• [What is expected]:
Output, without any change, the listing below from its opening line up to and including the line with "Per rimanere in".
* * * * * * *
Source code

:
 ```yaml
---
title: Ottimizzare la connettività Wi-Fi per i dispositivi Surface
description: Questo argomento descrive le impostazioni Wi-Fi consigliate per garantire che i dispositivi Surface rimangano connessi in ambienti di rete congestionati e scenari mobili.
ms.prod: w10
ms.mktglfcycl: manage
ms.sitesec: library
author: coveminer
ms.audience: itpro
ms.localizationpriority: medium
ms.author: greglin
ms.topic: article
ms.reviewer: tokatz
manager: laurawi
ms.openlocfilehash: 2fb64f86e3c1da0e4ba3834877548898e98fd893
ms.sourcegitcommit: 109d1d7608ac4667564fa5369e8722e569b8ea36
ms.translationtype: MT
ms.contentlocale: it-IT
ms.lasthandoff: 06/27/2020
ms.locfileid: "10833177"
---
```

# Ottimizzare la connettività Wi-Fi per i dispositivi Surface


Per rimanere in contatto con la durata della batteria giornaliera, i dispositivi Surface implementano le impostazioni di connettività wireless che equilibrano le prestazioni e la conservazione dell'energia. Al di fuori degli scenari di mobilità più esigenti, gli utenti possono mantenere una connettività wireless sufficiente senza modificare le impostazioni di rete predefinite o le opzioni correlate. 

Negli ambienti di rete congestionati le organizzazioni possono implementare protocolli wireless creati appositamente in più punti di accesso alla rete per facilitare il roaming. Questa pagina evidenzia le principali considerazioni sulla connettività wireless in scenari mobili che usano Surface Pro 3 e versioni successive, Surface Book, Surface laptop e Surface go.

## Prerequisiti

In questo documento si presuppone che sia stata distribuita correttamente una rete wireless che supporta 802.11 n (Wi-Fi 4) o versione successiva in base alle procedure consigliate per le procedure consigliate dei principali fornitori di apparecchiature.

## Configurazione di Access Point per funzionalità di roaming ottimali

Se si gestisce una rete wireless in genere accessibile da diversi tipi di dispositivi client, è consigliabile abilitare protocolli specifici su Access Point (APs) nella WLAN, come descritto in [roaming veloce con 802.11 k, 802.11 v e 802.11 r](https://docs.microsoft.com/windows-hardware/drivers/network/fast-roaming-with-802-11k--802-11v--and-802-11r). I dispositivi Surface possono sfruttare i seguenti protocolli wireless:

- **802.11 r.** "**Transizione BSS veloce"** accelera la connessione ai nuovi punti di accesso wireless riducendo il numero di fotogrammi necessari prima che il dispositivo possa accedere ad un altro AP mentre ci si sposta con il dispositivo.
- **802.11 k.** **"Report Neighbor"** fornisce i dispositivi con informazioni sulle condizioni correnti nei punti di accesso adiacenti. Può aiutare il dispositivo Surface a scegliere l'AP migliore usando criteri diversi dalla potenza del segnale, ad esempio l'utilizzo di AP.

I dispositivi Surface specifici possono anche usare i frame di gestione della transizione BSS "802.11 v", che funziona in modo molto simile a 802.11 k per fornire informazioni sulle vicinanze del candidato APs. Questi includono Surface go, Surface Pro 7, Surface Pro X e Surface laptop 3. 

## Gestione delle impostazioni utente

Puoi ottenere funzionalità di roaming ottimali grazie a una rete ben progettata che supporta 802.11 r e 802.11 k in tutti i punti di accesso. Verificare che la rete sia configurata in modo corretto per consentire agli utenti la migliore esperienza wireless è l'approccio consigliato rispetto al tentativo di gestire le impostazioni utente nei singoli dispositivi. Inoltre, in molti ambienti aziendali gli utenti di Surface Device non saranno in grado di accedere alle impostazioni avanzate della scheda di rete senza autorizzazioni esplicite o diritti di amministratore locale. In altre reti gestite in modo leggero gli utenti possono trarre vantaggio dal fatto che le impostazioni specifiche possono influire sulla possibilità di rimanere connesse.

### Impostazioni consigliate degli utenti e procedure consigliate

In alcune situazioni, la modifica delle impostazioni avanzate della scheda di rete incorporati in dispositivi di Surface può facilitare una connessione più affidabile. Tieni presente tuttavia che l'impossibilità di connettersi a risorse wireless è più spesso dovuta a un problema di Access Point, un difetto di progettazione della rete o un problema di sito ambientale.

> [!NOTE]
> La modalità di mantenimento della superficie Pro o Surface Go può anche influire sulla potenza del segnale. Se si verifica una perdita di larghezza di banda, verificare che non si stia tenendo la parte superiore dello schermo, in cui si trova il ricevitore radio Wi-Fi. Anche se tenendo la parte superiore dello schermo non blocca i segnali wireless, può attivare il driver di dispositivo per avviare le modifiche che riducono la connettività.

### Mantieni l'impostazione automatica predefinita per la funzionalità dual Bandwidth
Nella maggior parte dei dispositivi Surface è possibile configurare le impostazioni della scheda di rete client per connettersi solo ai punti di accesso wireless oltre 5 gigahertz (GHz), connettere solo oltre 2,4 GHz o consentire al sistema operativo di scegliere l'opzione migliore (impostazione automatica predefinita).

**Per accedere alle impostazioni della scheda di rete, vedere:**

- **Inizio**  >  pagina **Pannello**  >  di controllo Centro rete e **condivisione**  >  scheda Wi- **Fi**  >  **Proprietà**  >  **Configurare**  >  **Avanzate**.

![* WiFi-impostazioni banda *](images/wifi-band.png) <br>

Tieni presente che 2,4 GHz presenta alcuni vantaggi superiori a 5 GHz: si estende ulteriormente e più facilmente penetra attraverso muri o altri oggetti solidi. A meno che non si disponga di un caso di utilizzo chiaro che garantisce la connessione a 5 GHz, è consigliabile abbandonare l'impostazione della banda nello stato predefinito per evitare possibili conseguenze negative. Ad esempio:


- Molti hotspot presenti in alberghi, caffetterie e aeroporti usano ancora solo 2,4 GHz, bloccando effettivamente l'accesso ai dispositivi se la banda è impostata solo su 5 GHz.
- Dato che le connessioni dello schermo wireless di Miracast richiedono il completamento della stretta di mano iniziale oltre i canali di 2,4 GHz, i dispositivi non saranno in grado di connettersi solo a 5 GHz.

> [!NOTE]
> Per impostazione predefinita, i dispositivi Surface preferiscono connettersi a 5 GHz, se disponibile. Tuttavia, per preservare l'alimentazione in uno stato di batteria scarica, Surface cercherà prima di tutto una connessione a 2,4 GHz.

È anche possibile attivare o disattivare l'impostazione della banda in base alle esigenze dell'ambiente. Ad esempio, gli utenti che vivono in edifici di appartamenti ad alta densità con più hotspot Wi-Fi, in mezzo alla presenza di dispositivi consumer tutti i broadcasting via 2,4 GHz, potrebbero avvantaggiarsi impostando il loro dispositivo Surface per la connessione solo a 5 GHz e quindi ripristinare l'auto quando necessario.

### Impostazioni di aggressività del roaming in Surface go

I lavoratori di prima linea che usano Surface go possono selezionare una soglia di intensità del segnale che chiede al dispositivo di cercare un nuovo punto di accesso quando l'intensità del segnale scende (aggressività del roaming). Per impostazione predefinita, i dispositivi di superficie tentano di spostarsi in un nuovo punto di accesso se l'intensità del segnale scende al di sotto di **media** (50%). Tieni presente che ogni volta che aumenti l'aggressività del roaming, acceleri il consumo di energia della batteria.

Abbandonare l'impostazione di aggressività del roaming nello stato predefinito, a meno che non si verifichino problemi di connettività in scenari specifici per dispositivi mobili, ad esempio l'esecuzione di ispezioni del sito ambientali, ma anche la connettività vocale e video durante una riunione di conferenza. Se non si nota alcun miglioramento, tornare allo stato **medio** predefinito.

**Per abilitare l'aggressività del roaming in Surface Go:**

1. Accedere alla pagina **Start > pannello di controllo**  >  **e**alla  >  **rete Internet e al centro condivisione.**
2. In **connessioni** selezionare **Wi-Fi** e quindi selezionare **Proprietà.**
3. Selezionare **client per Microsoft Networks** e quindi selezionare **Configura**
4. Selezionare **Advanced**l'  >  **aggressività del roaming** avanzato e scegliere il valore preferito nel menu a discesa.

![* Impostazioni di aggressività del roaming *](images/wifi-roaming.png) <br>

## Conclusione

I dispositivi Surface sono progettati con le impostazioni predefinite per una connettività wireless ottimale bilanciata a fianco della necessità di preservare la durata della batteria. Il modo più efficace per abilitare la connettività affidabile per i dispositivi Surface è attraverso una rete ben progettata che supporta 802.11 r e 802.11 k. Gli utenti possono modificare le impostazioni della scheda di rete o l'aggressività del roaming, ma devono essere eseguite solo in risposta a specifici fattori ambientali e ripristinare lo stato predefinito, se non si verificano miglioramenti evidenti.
* * * * * * *
• [Written answer]:
Source code

:
 ```yaml
---
title: Ottimizzare la connettività Wi-Fi per i dispositivi Surface
description: Questo argomento descrive le impostazioni Wi-Fi consigliate per garantire che i dispositivi Surface rimangano connessi in ambienti di rete congestionati e scenari mobili.
ms.prod: w10
ms.mktglfcycl: manage
ms.sitesec: library
author: coveminer
ms.audience: itpro
ms.localizationpriority: medium
ms.author: greglin
ms.topic: article
ms.reviewer: tokatz
manager: laurawi
ms.openlocfilehash: 2fb64f86e3c1da0e4ba3834877548898e98fd893
ms.sourcegitcommit: 109d1d7608ac4667564fa5369e8722e569b8ea36
ms.translationtype: MT
ms.contentlocale: it-IT
ms.lasthandoff: 06/27/2020
ms.locfileid: "10833177"
---
```

# Ottimizzare la connettività Wi-Fi per i dispositivi Surface


Per rimanere in contatto con la durata della batteria giornaliera, i dispositivi Surface implementano le impostazioni di connettività wireless che equilibrano le prestazioni e la conservazione dell'energia. Al di fuori degli scenari di mobilità più esigenti, gli utenti possono mantenere una connettività wireless sufficiente senza modificare le impostazioni di rete predefinite o le opzioni correlate. 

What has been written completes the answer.